About this exercise:
Type out the entries again, matching each one exactly.

BEGIN Information supplied

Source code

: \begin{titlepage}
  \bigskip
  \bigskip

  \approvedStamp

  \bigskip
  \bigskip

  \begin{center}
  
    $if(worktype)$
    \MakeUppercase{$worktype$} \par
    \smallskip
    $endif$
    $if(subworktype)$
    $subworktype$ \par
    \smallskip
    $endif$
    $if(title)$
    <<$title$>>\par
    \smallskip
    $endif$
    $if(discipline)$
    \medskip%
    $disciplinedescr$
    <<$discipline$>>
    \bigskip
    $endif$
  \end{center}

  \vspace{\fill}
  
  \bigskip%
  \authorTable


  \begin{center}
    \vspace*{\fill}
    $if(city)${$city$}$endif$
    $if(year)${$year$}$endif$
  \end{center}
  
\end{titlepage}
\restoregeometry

END Information supplied

Problem solution:
Source code

: \begin{titlepage}
  \bigskip
  \bigskip

  \approvedStamp

  \bigskip
  \bigskip

  \begin{center}
  
    $if(worktype)$
    \MakeUppercase{$worktype$} \par
    \smallskip
    $endif$
    $if(subworktype)$
    $subworktype$ \par
    \smallskip
    $endif$
    $if(title)$
    <<$title$>>\par
    \smallskip
    $endif$
    $if(discipline)$
    \medskip%
    $disciplinedescr$
    <<$discipline$>>
    \bigskip
    $endif$
  \end{center}

  \vspace{\fill}
  
  \bigskip%
  \authorTable


  \begin{center}
    \vspace*{\fill}
    $if(city)${$city$}$endif$
    $if(year)${$year$}$endif$
  \end{center}
  
\end{titlepage}
\restoregeometry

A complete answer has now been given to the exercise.